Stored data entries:
━━━━━━━━━━━━━━━━━━━━
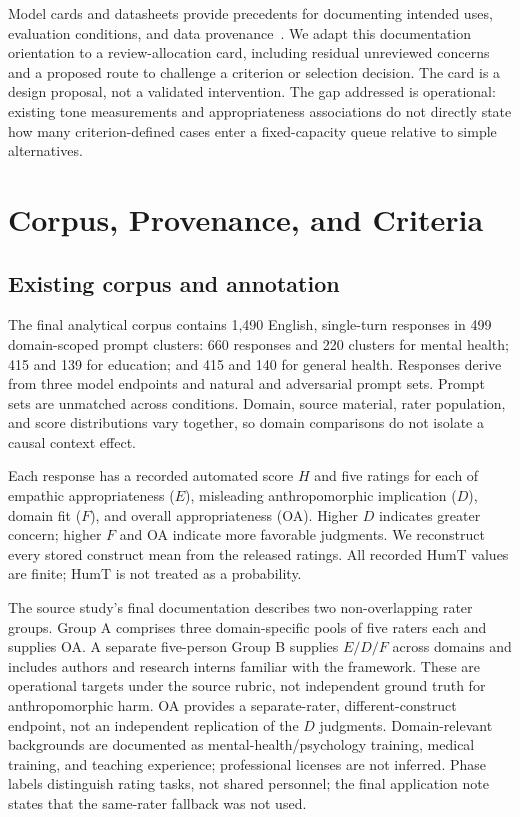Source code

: \documentclass[manuscript,screen,review,anonymous]{acmart}
\begin{document}
Model cards and datasheets provide precedents for documenting intended uses, evaluation conditions, and data provenance~\cite{mitchell2019modelcards,gebru2021datasheets}. We adapt this documentation orientation to a review-allocation card, including residual unreviewed concerns and a proposed route to challenge a criterion or selection decision. The card is a design proposal, not a validated intervention. The gap addressed is operational: existing tone measurements and appropriateness associations do not directly state how many criterion-defined cases enter a fixed-capacity queue relative to simple alternatives.

\section{Corpus, Provenance, and Criteria}
\subsection{Existing corpus and annotation}
The final analytical corpus contains 1,490 English, single-turn responses in 499 domain-scoped prompt clusters: 660 responses and 220 clusters for mental health; 415 and 139 for education; and 415 and 140 for general health. Responses derive from three model endpoints and natural and adversarial prompt sets. Prompt sets are unmatched across conditions. Domain, source material, rater population, and score distributions vary together, so domain comparisons do not isolate a causal context effect.

Each response has a recorded automated score $H$ and five ratings for each of empathic appropriateness ($E$), misleading anthropomorphic implication ($D$), domain fit ($F$), and overall appropriateness (OA). Higher $D$ indicates greater concern; higher $F$ and OA indicate more favorable judgments. We reconstruct every stored construct mean from the released ratings. All recorded HumT values are finite; HumT is not treated as a probability.

The source study's final documentation describes two non-overlapping rater groups. Group A comprises three domain-specific pools of five raters each and supplies OA. A separate five-person Group B supplies $E/D/F$ across domains and includes authors and research interns familiar with the framework. These are operational targets under the source rubric, not independent ground truth for anthropomorphic harm. OA provides a separate-rater, different-construct endpoint, not an independent replication of the $D$ judgments. Domain-relevant backgrounds are documented as mental-health/psychology training, medical training, and teaching experience; professional licenses are not inferred. Phase labels distinguish rating tasks, not shared personnel; the final application note states that the same-rater fallback was not used.
\end{document}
━━━━━━━━━━━━━━━━━━━━
§ **EXERCISE REQUIREMENTS**
Where does "review" occur in the data? Copy each line that has it.

§ **WRITTEN ANSWER**
: \documentclass[manuscript,screen,review,anonymous]{acmart}
Model cards and datasheets provide precedents for documenting intended uses, evaluation conditions, and data provenance~\cite{mitchell2019modelcards,gebru2021datasheets}. We adapt this documentation orientation to a review-allocation card, including residual unreviewed concerns and a proposed route to challenge a criterion or selection decision. The card is a design proposal, not a validated intervention. The gap addressed is operational: existing tone measurements and appropriateness associations do not directly state how many criterion-defined cases enter a fixed-capacity queue relative to simple alternatives.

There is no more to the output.